(Stored data entries)
================

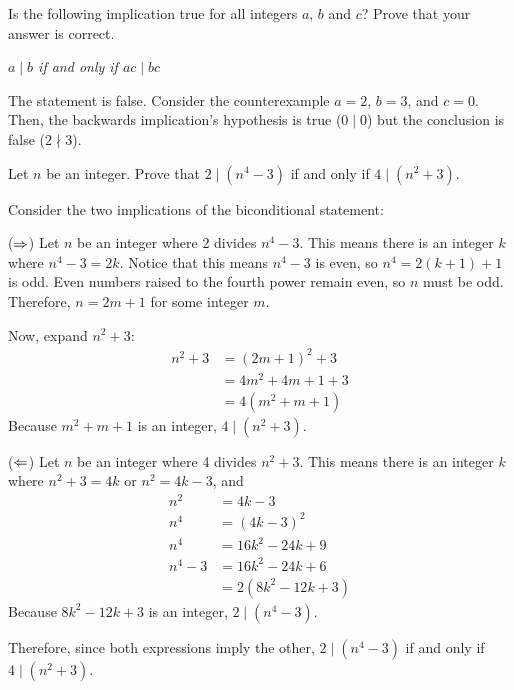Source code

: \begin{recommended}
  Is the following implication true for all integers $a$, $b$ and $c$? Prove that your answer is correct.
  \begin{center}
    \emph{$a \mid b$ if and only if $ac \mid bc$}
  \end{center}
\end{recommended}
\begin{sol}
  The statement is false.
  Consider the counterexample $a=2$, $b=3$, and $c=0$.
  Then, the backwards implication's hypothesis is true ($0 \mid 0$) but the conclusion is false ($2 \nmid 3$).
\end{sol}


\begin{recommended}
  Let $n$ be an integer. Prove that $2 \mid (n^4 - 3)$ if and only if $4 \mid (n^2 + 3)$.
\end{recommended}
\begin{prf}
  Consider the two implications of the biconditional statement:

  ($\Rightarrow$) Let $n$ be an integer where 2 divides $n^4 - 3$.
  This means there is an integer $k$ where $n^4-3 = 2k$.
  Notice that this means $n^4-3$ is even, so $n^4=2(k+1)+1$ is odd.
  Even numbers raised to the fourth power remain even, so $n$ must be odd.
  Therefore, $n = 2m+1$ for some integer $m$.

  Now, expand $n^2+3$:
  \begin{align*}
    n^2 + 3 & = (2m+1)^2 + 3      \\
            & = 4m^2 + 4m + 1 + 3 \\
            & = 4(m^2 + m + 1)
  \end{align*}
  Because $m^2 + m + 1$ is an integer, $4 \mid (n^2 + 3)$.

  ($\Leftarrow$) Let $n$ be an integer where 4 divides $n^2 + 3$.
  This means there is an integer $k$ where $n^2 + 3 = 4k$ or $n^2 = 4k-3$, and
  \begin{align*}
    n^2     & = 4k-3              \\
    n^4     & = (4k-3)^2          \\
    n^4     & = 16k^2 - 24k + 9   \\
    n^4 - 3 & = 16k^2 - 24k + 6   \\
            & = 2(8k^2 - 12k + 3)
  \end{align*}
  Because $8k^2 - 12k + 3$ is an integer, $2 \mid (n^4 - 3)$.

  Therefore, since both expressions imply the other, $2 \mid (n^4 - 3)$ if and only if $4 \mid (n^2 + 3)$.
\end{prf}


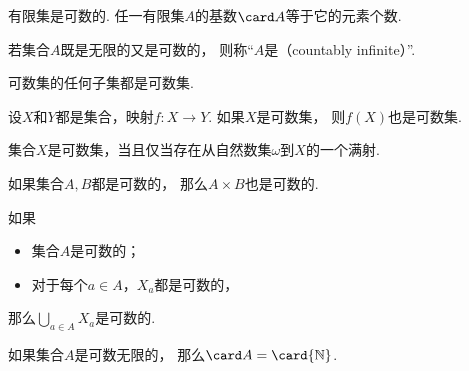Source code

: \begin{proposition}
有限集是可数的.
任一有限集\(A\)的基数\(\card A\)等于它的元素个数.
\end{proposition}

\begin{definition}
若集合\(A\)既是无限的又是可数的，
则称“\(A\)是（countably infinite）”.
\end{definition}

\begin{proposition}
可数集的任何子集都是可数集.
\end{proposition}

\begin{proposition}
设\(X\)和\(Y\)都是集合，映射\(f\colon X\to Y\).
如果\(X\)是可数集，
则\(f(X)\)也是可数集.
\end{proposition}

\begin{proposition}
集合\(X\)是可数集，当且仅当存在从自然数集\(\omega\)到\(X\)的一个满射.
\end{proposition}

\begin{proposition}
如果集合\(A,B\)都是可数的，
那么\(A \times B\)也是可数的.
\end{proposition}

\begin{proposition}
如果\begin{itemize}
	\item 集合\(A\)是可数的；
	\item 对于每个\(a \in A\)，\(X_a\)都是可数的，
\end{itemize}
那么\(\bigcup_{a \in A} X_a\)是可数的.
\end{proposition}

\begin{proposition}
如果集合\(A\)是可数无限的，
那么\(\card A = \card{\mathbb{N}}\).
\end{proposition}

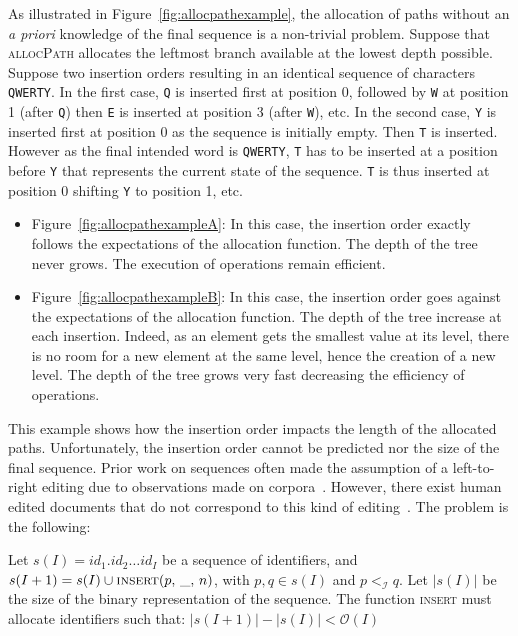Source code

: As illustrated in Figure~\ref{fig:allocpathexample}, the allocation of paths
without an \emph{a priori} knowledge of the final sequence is a non-trivial
problem.  Suppose that \textsc{allocPath} allocates the leftmost branch
available at the lowest depth possible. Suppose two insertion orders resulting
in an identical sequence of characters \texttt{QWERTY}.  In the first case,
\texttt{Q} is inserted first at position 0, followed by \texttt{W} at position 1
(after \texttt{Q}) then \texttt{E} is inserted at position 3 (after \texttt{W}),
etc.  In the second case, \texttt{Y} is inserted first at position 0 as the
sequence is initially empty. Then \texttt{T} is inserted. However as the final
intended word is \texttt{QWERTY}, \texttt{T} has to be inserted at a position
before \texttt{Y} that represents the current state of the sequence. \texttt{T}
is thus inserted at position 0 shifting \texttt{Y} to position 1, etc.


\begin{itemize}
\item Figure~\ref{fig:allocpathexampleA}: In this case, the insertion order
  exactly follows the expectations of the allocation function. The depth of the
  tree never grows. The execution of operations remain efficient.

\item Figure~\ref{fig:allocpathexampleB}: In this case, the insertion order goes
  against the expectations of the allocation function. The depth of the tree
  increase at each insertion. Indeed, as an element gets the smallest value at
  its level, there is no room for a new element at the same level, hence the
  creation of a new level. The depth of the tree grows very fast decreasing the
  efficiency of operations.
\end{itemize}

This example shows how the insertion order impacts the length of the allocated
paths. Unfortunately, the insertion order cannot be predicted nor the size of
the final sequence. Prior work on sequences often made the assumption of a
left-to-right editing due to observations made on
corpora~\cite{preguica2009commutative, weiss2009logoot}. However, there exist
human edited documents that do not correspond to this kind of
editing~\cite{nedelec2013lseq}. The problem is the following:
\begin{problem}
  Let $s(I)= id_1.id_2\ldots id_I$ be a sequence of identifiers, and
  $s(I+1) = s(I) \cup \textsc{insert}(p,\, \_,\, n)$, with $p,q \in s(I)$ and
  $p<_\mathcal{I}q$. Let $|s(I)|$ be the size of the binary representation of
  the sequence. The function \textsc{insert} must allocate identifiers such
  that: \hspace{30pt} $|s(I+1)| - |s(I)| < \mathcal{O}(I)$ %
\end{problem}

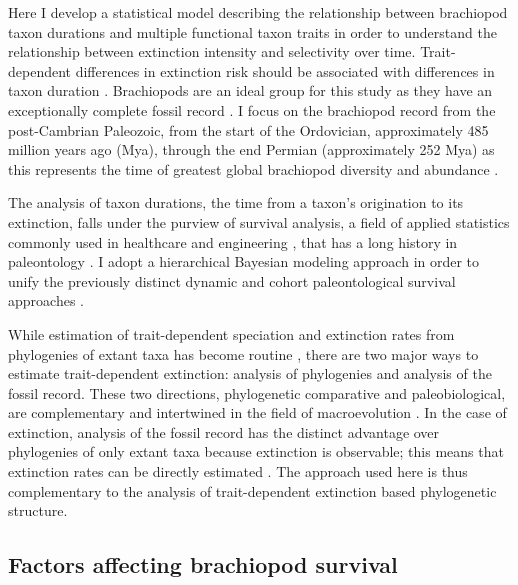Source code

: \documentclass[11pt]{article}
\begin{document}
Here I develop a statistical model describing the relationship between brachiopod taxon durations and multiple functional taxon traits in order to understand the relationship between extinction intensity and selectivity over time. Trait-dependent differences in extinction risk should be associated with differences in taxon duration \citep{Cooper1984,Rabosky2010b}. Brachiopods are an ideal group for this study as they have an exceptionally complete fossil record \citep{Foote1996e,Foote2000a}. I focus on the brachiopod record from the post-Cambrian Paleozoic, from the start of the Ordovician, approximately 485 million years ago (Mya), through the end Permian (approximately 252 Mya) as this represents the time of greatest global brachiopod diversity and abundance \citep{Alroy2010}.

The analysis of taxon durations, the time from a taxon's origination to its extinction, falls under the purview of survival analysis, a field of applied statistics commonly used in healthcare and engineering \citep{Klein2003}, that has a long history in paleontology \citep{Simpson1944,Simpson1953,VanValen1973,VanValen1979,Smits2015,Crampton2016}. I adopt a hierarchical Bayesian modeling approach \citep{Gelman2007,Gelman2013d} in order to unify the previously distinct dynamic and cohort paleontological survival approaches \citep{VanValen1973,VanValen1979,Raup1978,Raup1975,Foote1988,Baumiller1993,Simpson2006,Crampton2016,Ezard2012b}. 

While estimation of trait-dependent speciation and extinction rates from phylogenies of extant taxa has become routine \citep{Maddison2007,Fitzjohn2010,Goldberg2011a,Goldberg2005,Rabosky2013,Stadler2013b,Stadler2011a,Stadler2013a}, there are two major ways to estimate trait-dependent extinction: analysis of phylogenies and analysis of the fossil record. These two directions, phylogenetic comparative and paleobiological, are complementary and intertwined in the field of macroevolution \citep{Rabosky2010b,Jablonski2008a,Hunt2014a}. In the case of extinction, analysis of the fossil record has the distinct advantage over phylogenies of only extant taxa because extinction is observable; this means that extinction rates can be directly estimated \citep{Rabosky2010a,Quental2009,Liow2010a}. The approach used here is thus complementary to the analysis of trait-dependent extinction based phylogenetic structure.

\subsection*{Factors affecting brachiopod survival}
\end{document}
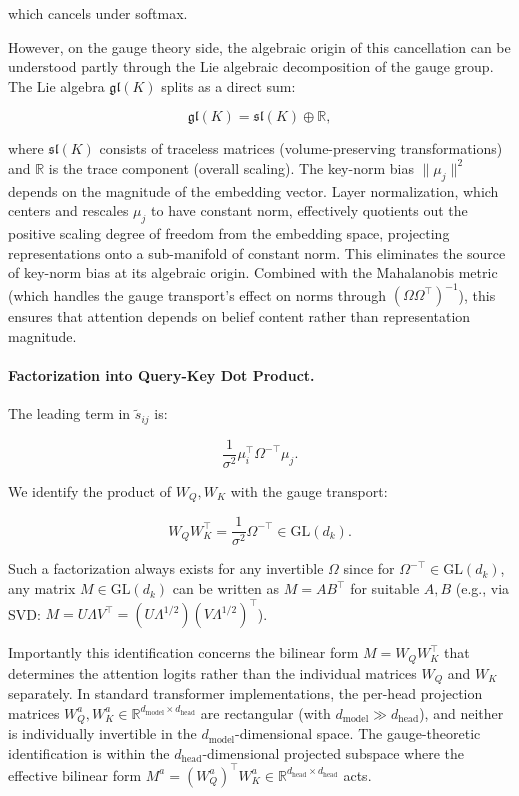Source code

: \documentclass[twoside,11pt]{article}
\begin{document}
which cancels under softmax.

However, on the gauge theory side, the algebraic origin of this cancellation can be understood partly through the Lie algebraic decomposition of the gauge group. The Lie algebra $\mathfrak{gl}(K)$ splits as a direct sum:

\begin{equation}
\mathfrak{gl}(K) = \mathfrak{sl}(K) \oplus \mathbb{R},
\label{eq:gl_decomposition}
\end{equation}

where $\mathfrak{sl}(K)$ consists of traceless matrices (volume-preserving transformations) and $\mathbb{R}$ is the trace component (overall scaling). The key-norm bias $\|\mu_j\|^2$ depends on the magnitude of the embedding vector. Layer normalization, which centers and rescales $\mu_j$ to have constant norm, effectively quotients out the positive scaling degree of freedom from the embedding space, projecting representations onto a sub-manifold of constant norm. This eliminates the source of key-norm bias at its algebraic origin. Combined with the Mahalanobis metric (which handles the gauge transport's effect on norms through $(\Omega\Omega^\top)^{-1}$), this ensures that attention depends on belief content rather than representation magnitude.

\paragraph{Factorization into Query-Key Dot Product.}

The leading term in $\tilde{s}_{ij}$ is:

\begin{equation}
\frac{1}{\sigma^2}\mu_i^\top \Omega^{-\top} \mu_j.
\end{equation}

We identify the product of $W_Q, W_K$ with the gauge transport:

\begin{equation}
W_Q W_K^\top = \frac{1}{\sigma^2} \Omega^{-\top} \in \mathrm{GL}(d_k).
\end{equation}

Such a factorization always exists for any invertible $\Omega$ since for $\Omega^{-\top} \in \mathrm{GL}(d_k)$, any matrix $M \in \mathrm{GL}(d_k)$ can be written as $M = AB^\top$ for suitable $A, B$ (e.g., via SVD: $M = U\Lambda V^\top = (U\Lambda^{1/2})(V\Lambda^{1/2})^\top$).

Importantly this identification concerns the bilinear form $M = W_Q W_K^\top$ that determines the attention logits rather than the individual matrices $W_Q$ and $W_K$ separately. In standard transformer implementations, the per-head projection matrices $W_Q^a, W_K^a \in \mathbb{R}^{d_{\text{model}} \times d_{\text{head}}}$ are rectangular (with $d_{\text{model}} \gg d_{\text{head}}$), and neither is individually invertible in the $d_{\text{model}}$-dimensional space. The gauge-theoretic identification is within the $d_{\text{head}}$-dimensional projected subspace where the effective bilinear form $M^a = (W_Q^a)^\top W_K^a \in \mathbb{R}^{d_{\text{head}} \times d_{\text{head}}}$ acts.
\end{document}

================

* What the exercise asks *
Tally the lines above that include "analysis"; give only the tally.

* Response area *
2